Use of English in Japanese pop songs due to the influence of globalization

To investigate whether there is an increase in the use of English in popular Japanese songs, which could potentially indicate the globalization of Japanese music, we scraped several annual charts and then examined the ratio of English to Japanese in the lyrics of these songs.

Billboard100 Japan

The first chart we scraped is the Billboard Japan Hot 100 which consists of the most streamed, most sold and most broadcasted songs in Japan. We started with the earliest available list from 2008 and then scraped each year up to 2023.

Import

from bs4 import BeautifulSoup
import requests
import pandas as pd
from urllib.parse import quote
import re
import csv

These are the modules we consulted in our code.

Function

def remove_escape_characters(input_string):
    return input_string.replace("\n", "").replace("\t", "").replace("\r", "")

We use this to remove escape characters from texts that we retrieve using BeautifulSoup.

def remove_special_symbols(string):
    # Define a regular expression pattern to match special symbols
    pattern = r'[^\w\sあ-オー]'
    # Use the sub() function to replace all matches with an empty string
    filtered_string = re.sub(pattern, '', string)
    return filtered_string

To obtain more reliable figures, we use this to remove all characters from the lyrics that are neither Japanese nor English.

Class

To store songs scraped from uta-net.com in an organized manner in Python and to work with them more easily throughout the code, we create a class that keeps the data organized per song throughout the code.

class Lied:

    def __init__(self, link):
        self.__link = link
        self.__titel = self.lied_titel_op_site()
        self.__artiest = self.lied_artiest_op_site()
        self.__reeks = 0
        self.__lyrics = self.lyrics_op_site()
        self.__verhouding = self.verhouding()

In this part of the code, you can see which data we store for each song.
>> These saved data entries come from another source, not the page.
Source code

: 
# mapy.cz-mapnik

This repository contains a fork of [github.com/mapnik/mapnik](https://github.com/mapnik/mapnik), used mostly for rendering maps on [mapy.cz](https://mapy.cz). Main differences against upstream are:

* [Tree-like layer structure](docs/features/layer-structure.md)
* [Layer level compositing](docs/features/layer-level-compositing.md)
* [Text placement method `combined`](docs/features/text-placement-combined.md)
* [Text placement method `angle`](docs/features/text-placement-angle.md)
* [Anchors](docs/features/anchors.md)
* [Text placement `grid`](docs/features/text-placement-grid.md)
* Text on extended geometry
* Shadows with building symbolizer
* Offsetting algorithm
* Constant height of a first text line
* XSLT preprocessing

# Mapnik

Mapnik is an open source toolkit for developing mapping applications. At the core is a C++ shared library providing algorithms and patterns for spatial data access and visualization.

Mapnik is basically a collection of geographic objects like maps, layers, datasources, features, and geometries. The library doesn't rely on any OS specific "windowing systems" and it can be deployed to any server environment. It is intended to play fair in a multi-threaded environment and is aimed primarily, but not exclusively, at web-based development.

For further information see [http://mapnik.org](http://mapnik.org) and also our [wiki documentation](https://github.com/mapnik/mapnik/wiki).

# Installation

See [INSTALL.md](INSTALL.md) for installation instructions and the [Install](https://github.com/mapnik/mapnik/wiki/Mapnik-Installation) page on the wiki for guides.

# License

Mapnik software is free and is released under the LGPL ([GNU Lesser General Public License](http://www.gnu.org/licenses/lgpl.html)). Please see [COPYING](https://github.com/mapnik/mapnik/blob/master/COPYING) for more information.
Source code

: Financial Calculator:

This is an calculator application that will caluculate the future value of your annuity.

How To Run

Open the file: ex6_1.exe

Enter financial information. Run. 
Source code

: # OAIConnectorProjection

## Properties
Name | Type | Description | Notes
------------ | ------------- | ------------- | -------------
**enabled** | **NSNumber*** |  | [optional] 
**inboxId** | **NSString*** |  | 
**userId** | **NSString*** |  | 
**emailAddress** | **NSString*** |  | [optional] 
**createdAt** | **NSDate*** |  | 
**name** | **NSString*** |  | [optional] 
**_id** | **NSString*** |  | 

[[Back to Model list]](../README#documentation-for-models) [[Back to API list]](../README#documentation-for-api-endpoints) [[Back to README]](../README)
A song is created with a provided link to uta-net.com. For each song, we keep track of the following data: the link to uta-net.com, the song title, the artist, the series (the year the song appears on the hit list), the lyrics, and the ratio of Japanese characters to all characters.

    def set_reeks(self, jaar):
        self.__reeks = jaar

    def get_link(self):
        return self.__link

    def get_titel(self):
        return self.__titel

    def get_artiest(self):
        return self.__artiest

    def get_reeks(self):
        return self.__reeks

    def get_lyrics(self):
        return self.__lyrics

    def get_verhouding(self):
        return self.__verhouding

These are getters and setters, which serve to easily retrieve the data.

    def lied_titel_op_site(self):
        r = requests.get(self.__link)
        soup = BeautifulSoup(r.text, 'lxml')
        song_titel = soup.find("h2", class_="ms-2 ms-md-3").text
        return song_titel

This function retrieves the title of the song from uta-net.com.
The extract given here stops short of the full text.